Max Nelson races in the continental cup races in Canmore. (Photo by U.S. Para Nordic Skiing)

Members of the U.S. Paralympics Nordic Skiing national team will spend the month of November in Canmore, Alberta, getting in as much time on snow as possible to start the Para Nordic skiing season.

They’ll train in Canmore for what’s expected to be an intriguing season for the nation’s top sit skiers, standing skiers and visually impaired skiers. They can get excited at the thought that the Winter Paralympic Games Milano Cortina 2026 are less than 500 days away.

At the same time, the athletes know they still have more than a year to get faster, make adjustments to their ski equipment and mentally prepare for the next Winter Paralympics by competing against world-class talent in Europe.

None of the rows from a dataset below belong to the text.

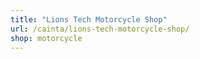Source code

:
 ```yaml
---
title: "Lions Tech Motorcycle Shop"
url: /cainta/lions-tech-motorcycle-shop/
shop: motorcycle
---
```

“Some athletes are very focused on the 2026 Games, but most are focused on the bigger picture of using this season as an opportunity to improve,” said Eileen Carey, director of U.S. Paralympics Nordic Skiing. “All athletes have specific goals regardless of their level, so we spend our time focusing on those goals.

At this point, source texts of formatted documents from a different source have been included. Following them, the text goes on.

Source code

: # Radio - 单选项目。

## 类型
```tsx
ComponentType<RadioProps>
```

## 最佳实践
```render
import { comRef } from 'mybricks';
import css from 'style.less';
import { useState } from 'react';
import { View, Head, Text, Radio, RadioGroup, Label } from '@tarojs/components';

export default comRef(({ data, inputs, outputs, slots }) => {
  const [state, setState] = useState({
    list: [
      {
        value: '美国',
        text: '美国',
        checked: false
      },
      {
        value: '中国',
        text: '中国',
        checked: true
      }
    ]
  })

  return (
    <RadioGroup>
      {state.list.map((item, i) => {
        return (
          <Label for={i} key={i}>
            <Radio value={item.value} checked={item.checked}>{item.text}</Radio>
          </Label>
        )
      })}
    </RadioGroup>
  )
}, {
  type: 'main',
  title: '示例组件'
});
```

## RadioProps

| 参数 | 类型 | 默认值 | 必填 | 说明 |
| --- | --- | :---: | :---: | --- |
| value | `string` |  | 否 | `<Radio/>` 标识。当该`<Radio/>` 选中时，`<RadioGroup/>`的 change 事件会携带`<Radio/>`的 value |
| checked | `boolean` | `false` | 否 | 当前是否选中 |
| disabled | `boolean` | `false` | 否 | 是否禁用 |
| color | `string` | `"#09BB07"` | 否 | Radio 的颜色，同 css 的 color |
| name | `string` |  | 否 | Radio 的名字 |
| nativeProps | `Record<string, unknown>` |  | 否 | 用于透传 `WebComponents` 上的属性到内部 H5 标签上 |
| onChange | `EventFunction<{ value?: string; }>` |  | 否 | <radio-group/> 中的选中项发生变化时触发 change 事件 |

“Some athletes may need to improve by 0.25 percent to reach their goals, and others by 50 percent, but the result of what they are doing day-to-day is pretty similar.”

A large group of Paralympians, Paralympic hopefuls and development athletes will compete for the first time this winter at a pair of Continental Cup races sanctioned by the International Ski and Snowboard Federation (FIS) on Nov. 20-21 in Alberta.

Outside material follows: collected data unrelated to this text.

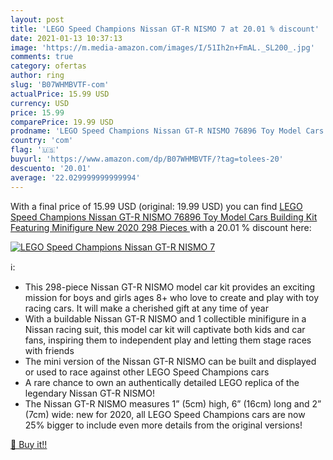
 ```yaml
---
layout: post
title: 'LEGO Speed Champions Nissan GT-R NISMO 7 at 20.01 % discount'
date: 2021-01-13 10:37:13
image: 'https://m.media-amazon.com/images/I/51Ih2n+FmAL._SL200_.jpg'
comments: true
category: ofertas
author: ring
slug: 'B07WHMBVTF-com'
actualPrice: 15.99 USD
currency: USD
price: 15.99
comparePrice: 19.99 USD
prodname: 'LEGO Speed Champions Nissan GT-R NISMO 76896 Toy Model Cars Building Kit Featuring Minifigure  New 2020  298 Pieces '
country: 'com'
flag: '🇺🇸'
buyurl: 'https://www.amazon.com/dp/B07WHMBVTF/?tag=tolees-20'
descuento: '20.01'
average: '22.029999999999994'
---
```


With a final price of 15.99 USD (original: 19.99 USD) you can find [LEGO Speed Champions Nissan GT-R NISMO 76896 Toy Model Cars Building Kit Featuring Minifigure  New 2020  298 Pieces ](https://www.amazon.com/dp/B07WHMBVTF/?tag=tolees-20) with a  20.01 % discount here:

[![LEGO Speed Champions Nissan GT-R NISMO 7](https://m.media-amazon.com/images/I/51Ih2n+FmAL._SL200_.jpg)](https://www.amazon.com/dp/B07WHMBVTF/?tag=tolees-20)

ℹ️:

- This 298-piece Nissan GT-R NISMO model car kit provides an exciting mission for boys and girls ages 8+ who love to create and play with toy racing cars. It will make a cherished gift at any time of year
- With a buildable Nissan GT-R NISMO and 1 collectible minifigure in a Nissan racing suit, this model car kit will captivate both kids and car fans, inspiring them to independent play and letting them stage races with friends
- The mini version of the Nissan GT-R NISMO can be built and displayed or used to race against other LEGO Speed Champions cars
- A rare chance to own an authentically detailed LEGO replica of the legendary Nissan GT-R NISMO!
- The Nissan GT-R NISMO measures 1” (5cm) high, 6” (16cm) long and 2” (7cm) wide: new for 2020, all LEGO Speed Champions cars are now 25% bigger to include even more details from the original versions!

[🛒 Buy it!!](https://www.amazon.com/dp/B07WHMBVTF/?tag=tolees-20)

A month later, a smaller group of top American Para Nordic skiers will travel overseas and race in Vuokatti, Finland, for the first world cup event of the season and the final major competition of the year.

It has been a quick turnaround for sit skiers Oksana Masters, Kendall Gretsch and Aaron Pike to get ready for the upcoming season. That’s because, as it turned out, this was a Paralympic year for the three highly decorated athletes who compete in both summer and winter sports.

Masters, Gretsch and Pike raced at the 2024 Paris Paralympics this past summer.

In Paris, Masters defended the two cycling gold medals she won three years ago at the 2020 Tokyo Paralympics, giving her a total of 19 Paralympic medals in Nordic skiing, cycling and rowing. She’s the most decorated U.S. Winter Paralympian of all time.

Gretsch, a seven-time Paralympic medalist, earned a silver medal in the triathlon. Pike, meanwhile, placed seventh in the marathon and earned a pair of top-15 finishes in track and field at the Paris Paralympics, joining his fiancée Masters as a seven-time Paralympian.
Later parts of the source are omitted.